La première semaine fut consacrée à la prise de parole des nombreux participants représentant, à des titres divers : leur pays, des organisations gouvernementales, intergouvernementales et non gouvernementales.

Les derniers jours, à partir du 16 décembre, devaient être consacrés à la négociation finale des textes de l’accord devant être soumis aux chefs d’États dont l’arrivée était prévue le 18 décembre. En principe l’intervention des chefs d’États devait se limiter à quelques ajustements de détail sur les accords, la raison de leur rassemblement à Copenhague ce jour là étant la signature de ces accords, assortis de leurs discours de clôture. Mais les choses ne se déroulèrent pas comme prévu, le 18 décembre aucun texte n’avait réussi à obtenir un accord même seulement majoritaire, des groupes de pays poursuivaient leurs affrontements et une certaine nervosité commençait à s’emparer des délégués. On parla de situation «confuse», voire «désespérée» ; un vent de pessimisme et d’échec souffla sur l’assemblée. Cependant, pour beaucoup de participants il fallait tout faire pour sortir de cette impasse et certains délégués s’y employèrent loyalement au-delà de l’heure prévue, 18 heures, pour la fin régulière de la conférence. Les débats se prolongèrent ainsi durant la soirée qui suivit, et au cours de la nuit, un texte se limitant à des intentions peu ambitieuses et très imprécises fut soumis à l’approbation de la trentaine de délégués représentants leur pays, encore présents à cette heure. Une nouvelle difficulté fut surmontée de justesse : pour être valide le texte nécessitait l’unanimité des pays présents lors de son élaboration. Mais quel est le contenu et la portée de ce texte ?
L’objectif général souhaité était d’arriver à un accord réduisant les émissions de gaz à effet de serre des pays développés de moitié en 2050 par rapport à ce qu’elles étaient en 1990. Ces chiffres, concernant les mesures à prendre en terme de limitation d’émissions, étaient issus de calculs proposés par les scientifiques, et confirmés par le GIEC, pour satisfaire la demande sociale de ne pas dépasser un seuil de réchauffement moyen de la planète en 2100 de 2°C par rapport à ce qu’il était à l’aube de l’ère industrielle, vers 1850. Ce qui était également souhaité et espéré tenait à des engagements de réductions des émissions par pays, certes négociés mais relevant d’accords juridiquement contraignants. Enfin des engagements de soutien et d’aménagements financiers à l’égard des pays en développement, pour leur permettre de s’engager dans ces accords de restriction d’émissions de carbone, faisaient également partie du catalogue des souhaits des plus optimistes. Presque aucun de ces objectifs n’a été atteint ni n’est inclus dans le texte signé dans la nuit du 18 au 19 décembre.
Ce texte est une simple déclaration d’intention qualifiée d’ «accord» dans laquelle aucun objectif quantitatif de réduction des émissions de gaz à effet de serre n’est inscrit. L’«accord» renvoie à une annexe ouverte où les pays peuvent déclarer des chiffres précis d’intentions de réduction d’émission. Sur le plan financier on en reste également au stade des promesses avec, jusqu’en 2012, 10 milliards de dollars par an à verser à un «fond vert pour le climat» en principe destiné à aider les pays en voie de développement. D’ici 2020, l’«accord» vise 70 milliards de dollars d’aide annuelle. Et après 2020 les pays riches devraient contribuer à ces financements à hauteur de 100 milliards de Dollars par an.

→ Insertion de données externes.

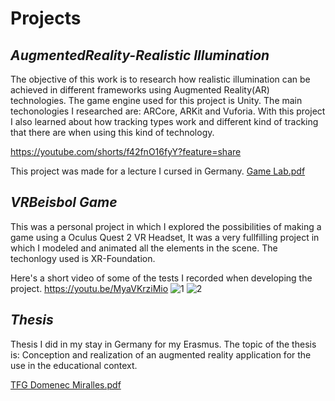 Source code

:# Projects

## *AugmentedReality-Realistic Illumination*

The objective of this work is to research how realistic illumination can be achieved in different frameworks using Augmented Reality(AR) technologies. The game engine used for this project is Unity. The main techonologies I researched are: ARCore, ARKit and Vuforia.  With this project I also learned about how tracking types work and different kind of tracking that there are when using this kind of technology.


https://youtube.com/shorts/f42fnO16fyY?feature=share

This project was made for a lecture I cursed in Germany.
[Game Lab.pdf](https://github.com/Domenecs/Portfolio/files/12738096/Game.Lab.pdf)

## *VRBeisbol Game*

This was a personal project in which I explored the possibilities of making a game using a Oculus Quest 2 VR Headset, It was a very fullfilling project in which I modeled and animated all the elements in the scene. The techonlogy used is XR-Foundation.

Here's a short video of some of the tests I recorded when developing the project.
https://youtu.be/MyaVKrziMio
![1](https://user-images.githubusercontent.com/78756064/202531621-0283d5af-4fef-4918-ad3c-157ee975c36d.jpeg)
![2](https://user-images.githubusercontent.com/78756064/202531656-40a2950c-4861-4c1d-91de-978d96917e6c.jpeg)


## *Thesis*
Thesis I did in my stay in Germany for my Erasmus. The topic of the thesis is:
Conception and realization of an augmented reality application for the use in the educational context.

[TFG Domenec Miralles.pdf](https://github.com/user-attachments/files/18622638/TFG.Domenec.Miralles.pdf)


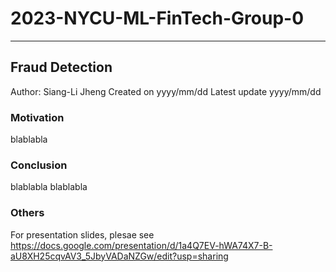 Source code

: # 2023-NYCU-ML-FinTech-Group-0
---
## Fraud Detection

Author: Siang-Li Jheng
Created on yyyy/mm/dd
Latest update yyyy/mm/dd

### Motivation

blablabla


### Conclusion 
blablabla
blablabla


### Others

For presentation slides, plesae see https://docs.google.com/presentation/d/1a4Q7EV-hWA74X7-B-aU8XH25cqvAV3_5JbyVADaNZGw/edit?usp=sharing
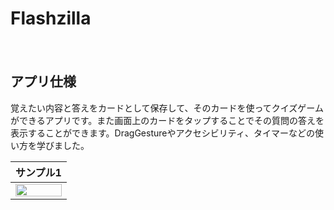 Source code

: # Flashzilla
　　
## アプリ仕様
覚えたい内容と答えをカードとして保存して、そのカードを使ってクイズゲームができるアプリです。また画面上のカードをタップすることでその質問の答えを表示することができます。DragGestureやアクセシビリティ、タイマーなどの使い方を学びました。

  |サンプル1|
|:-:|
|<img src="https://github.com/user-attachments/assets/1c277fe7-09ad-4b75-ac9b-82b1be45085e" width="100%">|
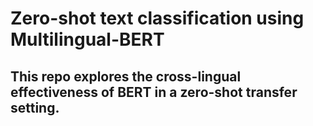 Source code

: # Zero-shot text classification using Multilingual-BERT

## This repo explores the cross-lingual effectiveness of BERT in a zero-shot transfer setting.

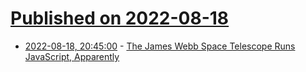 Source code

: # [Published on 2022-08-18](index.md)

* [2022-08-18, 20:45:00](https://science.slashdot.org/story/22/08/18/1930242/the-james-webb-space-telescope-runs-javascript-apparently?utm_source=rss1.0mainlinkanon&utm_medium=feed) - [The James Webb Space Telescope Runs JavaScript, Apparently](https://science.slashdot.org/story/22/08/18/1930242/the-james-webb-space-telescope-runs-javascript-apparently?utm_source=rss1.0mainlinkanon&utm_medium=feed)
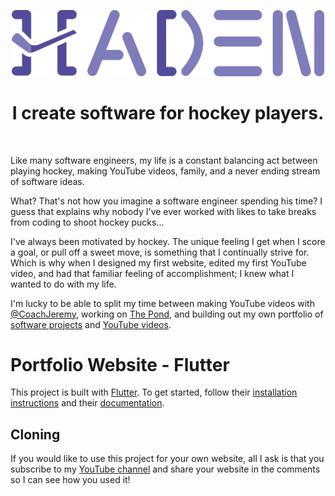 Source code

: <p align="center">
  <a href="https://www.hadenhiles.com">
    <img alt="Haden" src="./assets/images/Logotype_color.png" width="500" />
  </a>
</p>

<h1 align="center">I create software for hockey players.</h1>
<br />

Like many software engineers, my life is a constant balancing act between playing hockey, making YouTube videos, family, and a never ending stream of software ideas.

What? That's not how you imagine a software engineer spending his time? I guess that explains why nobody I've ever worked with likes to take breaks from coding to shoot hockey pucks...

I've always been motivated by hockey. The unique feeling I get when I score a goal, or pull off a sweet move, is something that I continually strive for. Which is why when I designed my first website, edited my first YouTube video, and had that familiar feeling of accomplishment; I knew what I wanted to do with my life.

I'm lucky to be able to split my time between making YouTube videos with [@CoachJeremy](https://youtube.com/CoachJeremy), working on [The Pond](https://thepond.howtohockey.com), and building out my own portfolio of [software projects](https://github.com/HadenHiles) and [YouTube videos](https://youtube.com/HadenHiles).

# Portfolio Website - Flutter
This project is built with [Flutter](https://github.com/flutter/flutter). To get started, follow their [installation instructions](https://flutter.dev/get-started/) and their [documentation](https://flutter.dev/docs).

## Cloning
If you would like to use this project for your own website, all I ask is that you subscribe to my [YouTube channel](https://youtube.com/HadenHiles) and share your website in the comments so I can see how you used it!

La COP 16/MOP 6 appelée maintenant CMP 6, pour «6ème Conférence Meeting of the Parties» s’est tenue à Cancun en décembre 2010. Après l’échec cuisant de la conférence de Copenhague, cette conférence de Cancún avait des ambitions limitées et raisonnables. Plusieurs sessions de préparation des négociations de Cancún s’étaient tenues au cours de l’année 2010 notamment à Bonn en Allemagne et à Tiendjin en Chine. Ces sessions préparatoires furent des échecs partiels notamment la dernière à Tiendjin qui se solda par une rupture entre la Chine et les USA. Cette conférence de Cancún ne s’annonçait donc pas sous les meilleurs auspices bien que le Secrétaire Général des Nations UniesBan Ki-moon, ait ouvert la voie à une nouvelle approche des États membres pour parvenir à un accord ; à savoir, plutôt que de rechercher un accord global par le haut, le Secrétaire Général des Nations Unies proposa que l’on commence par ce qui est faisable et rentable individuellement pour chaque pays.
En fait la conférence de Cancún fut un demi-succès.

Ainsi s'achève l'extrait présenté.